Die Kath. Frauengemeinschaft mit eigener Missions- und Bastelgruppe und einem Singekreis bemüht sich in den letzten Jahren verstärkt um die Erwachsenenbildung. Der Männergesangverein MGV Cäcilia, der mit seinem Chor bei eigenen Konzerten und auf auswärtigen Sängerfesten schon auf sich aufmerksam gemacht hat, bringt musikalische Grüße bei besonderen Geburtstagen, Jubiläen und anderen Veranstaltungen.

Der Turn- und Spielverein umfasst nicht nur den mittlerweile sehr erfolgreichen Fußballbereich, sondern auch eine sehr aktive Damen-Volleyballabteilung. Bereits im Jah 2001 wurde die neue Sporthalle an der Westerheideschule gebaut. Im Jahre 2008 konnte der mit viel Eigenleistung erstellte neue Kunstrasenplatz eingeweiht werden.

Die Schießsportgruppe (SSG) St. Vinzenz Echthausen, die sich in Eigenleistung ein eigenes Schießheim baute, tritt neben eigenen Vereinsmeisterschaften der Sportschützen bei Runden-Wettkämpfen und bei Kreis- und Bezirksmeisterschaften erfolgreich auf den Plan.  Der Sauerländische Gebirgsverein, bei dem natürlich das Wandern und das Markieren von Wander- und Rundwegen im Vordergrund steht, bietet Vortrags- und Lichtbilderabende, Busfahren mit Exkursionen und auch gemütliche Zusammenkünfte.

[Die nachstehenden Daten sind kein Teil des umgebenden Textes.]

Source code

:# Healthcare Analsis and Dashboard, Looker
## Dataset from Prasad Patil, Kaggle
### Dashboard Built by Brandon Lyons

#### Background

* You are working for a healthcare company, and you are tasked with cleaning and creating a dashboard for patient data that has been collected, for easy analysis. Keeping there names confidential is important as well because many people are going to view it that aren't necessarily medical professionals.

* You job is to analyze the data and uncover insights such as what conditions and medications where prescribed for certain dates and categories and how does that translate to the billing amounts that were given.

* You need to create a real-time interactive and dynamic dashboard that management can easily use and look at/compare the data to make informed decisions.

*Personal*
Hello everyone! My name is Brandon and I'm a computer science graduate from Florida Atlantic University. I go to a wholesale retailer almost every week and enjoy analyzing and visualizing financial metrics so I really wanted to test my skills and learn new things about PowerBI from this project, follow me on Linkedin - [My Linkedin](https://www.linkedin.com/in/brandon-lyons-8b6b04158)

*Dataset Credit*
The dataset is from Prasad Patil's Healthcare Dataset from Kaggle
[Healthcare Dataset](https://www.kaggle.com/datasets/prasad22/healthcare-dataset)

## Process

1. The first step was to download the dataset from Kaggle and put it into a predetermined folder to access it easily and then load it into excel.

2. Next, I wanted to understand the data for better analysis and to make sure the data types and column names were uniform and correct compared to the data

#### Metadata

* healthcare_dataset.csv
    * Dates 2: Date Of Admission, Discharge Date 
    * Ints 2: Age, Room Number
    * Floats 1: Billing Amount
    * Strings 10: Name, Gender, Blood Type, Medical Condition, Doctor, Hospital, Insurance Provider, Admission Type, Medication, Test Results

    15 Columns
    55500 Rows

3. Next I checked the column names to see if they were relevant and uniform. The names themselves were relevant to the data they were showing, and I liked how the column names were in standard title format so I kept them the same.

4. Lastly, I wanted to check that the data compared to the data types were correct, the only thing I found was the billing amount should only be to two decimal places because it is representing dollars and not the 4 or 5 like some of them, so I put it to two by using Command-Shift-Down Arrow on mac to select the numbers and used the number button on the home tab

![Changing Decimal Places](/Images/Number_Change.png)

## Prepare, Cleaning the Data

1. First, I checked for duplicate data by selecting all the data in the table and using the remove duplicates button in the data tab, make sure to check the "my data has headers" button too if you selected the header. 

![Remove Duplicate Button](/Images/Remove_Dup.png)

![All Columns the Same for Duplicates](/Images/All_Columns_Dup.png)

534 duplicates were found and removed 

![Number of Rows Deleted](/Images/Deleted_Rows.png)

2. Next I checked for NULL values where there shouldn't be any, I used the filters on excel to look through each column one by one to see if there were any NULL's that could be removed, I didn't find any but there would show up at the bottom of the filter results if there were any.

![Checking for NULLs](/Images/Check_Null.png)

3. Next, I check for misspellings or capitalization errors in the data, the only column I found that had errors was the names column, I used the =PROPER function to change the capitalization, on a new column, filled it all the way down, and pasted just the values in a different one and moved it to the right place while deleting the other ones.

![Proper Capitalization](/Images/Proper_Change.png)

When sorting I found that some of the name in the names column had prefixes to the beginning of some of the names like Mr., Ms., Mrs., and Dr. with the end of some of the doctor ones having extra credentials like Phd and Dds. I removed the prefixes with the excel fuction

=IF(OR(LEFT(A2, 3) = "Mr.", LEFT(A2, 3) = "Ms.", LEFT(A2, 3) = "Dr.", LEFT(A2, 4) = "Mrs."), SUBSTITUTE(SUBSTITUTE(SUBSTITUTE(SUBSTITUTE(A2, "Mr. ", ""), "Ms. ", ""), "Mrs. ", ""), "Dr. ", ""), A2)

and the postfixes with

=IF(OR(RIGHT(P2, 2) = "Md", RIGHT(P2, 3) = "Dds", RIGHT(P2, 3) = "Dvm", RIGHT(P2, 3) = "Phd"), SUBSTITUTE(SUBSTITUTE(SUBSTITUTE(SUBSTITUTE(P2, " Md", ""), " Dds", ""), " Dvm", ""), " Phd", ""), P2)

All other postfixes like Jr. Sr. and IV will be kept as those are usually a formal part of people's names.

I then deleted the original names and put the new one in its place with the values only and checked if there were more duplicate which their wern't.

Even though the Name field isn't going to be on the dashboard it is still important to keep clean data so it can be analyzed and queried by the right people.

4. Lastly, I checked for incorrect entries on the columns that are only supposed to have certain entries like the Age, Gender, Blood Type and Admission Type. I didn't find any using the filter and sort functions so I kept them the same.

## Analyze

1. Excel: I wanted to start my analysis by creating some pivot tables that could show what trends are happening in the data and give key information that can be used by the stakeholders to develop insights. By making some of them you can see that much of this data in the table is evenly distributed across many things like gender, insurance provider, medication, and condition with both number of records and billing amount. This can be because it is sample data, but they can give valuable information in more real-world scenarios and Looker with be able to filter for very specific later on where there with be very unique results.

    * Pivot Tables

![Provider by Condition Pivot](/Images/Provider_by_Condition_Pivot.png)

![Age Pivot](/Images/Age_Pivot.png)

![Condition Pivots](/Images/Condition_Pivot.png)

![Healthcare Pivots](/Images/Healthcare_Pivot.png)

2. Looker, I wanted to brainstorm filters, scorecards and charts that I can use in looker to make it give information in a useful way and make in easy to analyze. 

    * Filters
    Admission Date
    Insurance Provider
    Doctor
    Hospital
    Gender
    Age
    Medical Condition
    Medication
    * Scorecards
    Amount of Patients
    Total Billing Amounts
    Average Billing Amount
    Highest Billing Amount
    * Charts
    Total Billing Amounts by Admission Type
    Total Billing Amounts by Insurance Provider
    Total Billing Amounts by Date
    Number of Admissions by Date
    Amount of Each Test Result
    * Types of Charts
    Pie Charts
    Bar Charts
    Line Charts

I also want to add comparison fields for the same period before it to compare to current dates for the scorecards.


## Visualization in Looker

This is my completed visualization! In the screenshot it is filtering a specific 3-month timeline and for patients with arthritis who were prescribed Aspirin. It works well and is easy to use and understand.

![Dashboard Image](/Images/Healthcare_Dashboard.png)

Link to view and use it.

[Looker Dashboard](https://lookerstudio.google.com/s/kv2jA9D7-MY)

Die im Dienste der Bevölkerung stehende Löschgruppe der Freiwilligen Feuerwehr mit der Jugend- und Altersabteilung stellt sich auch ihren vielfältigen Aufgaben und ebenfalls die Siedlergemeinschaft, die Ihre Mitglieder in Fragen des Siedlerrechts berät und mit Referaten über Versicherungsschutz, Baumschnitt usw. informiert.  Vor 10 Jahren wurde der Musikverein Echthausen gegründet der zu einer Vielzahl von Veranstaltungen spielt und auch en regelmäßiges Frühlingskonzert in der Gemeindehalle veranstaltet.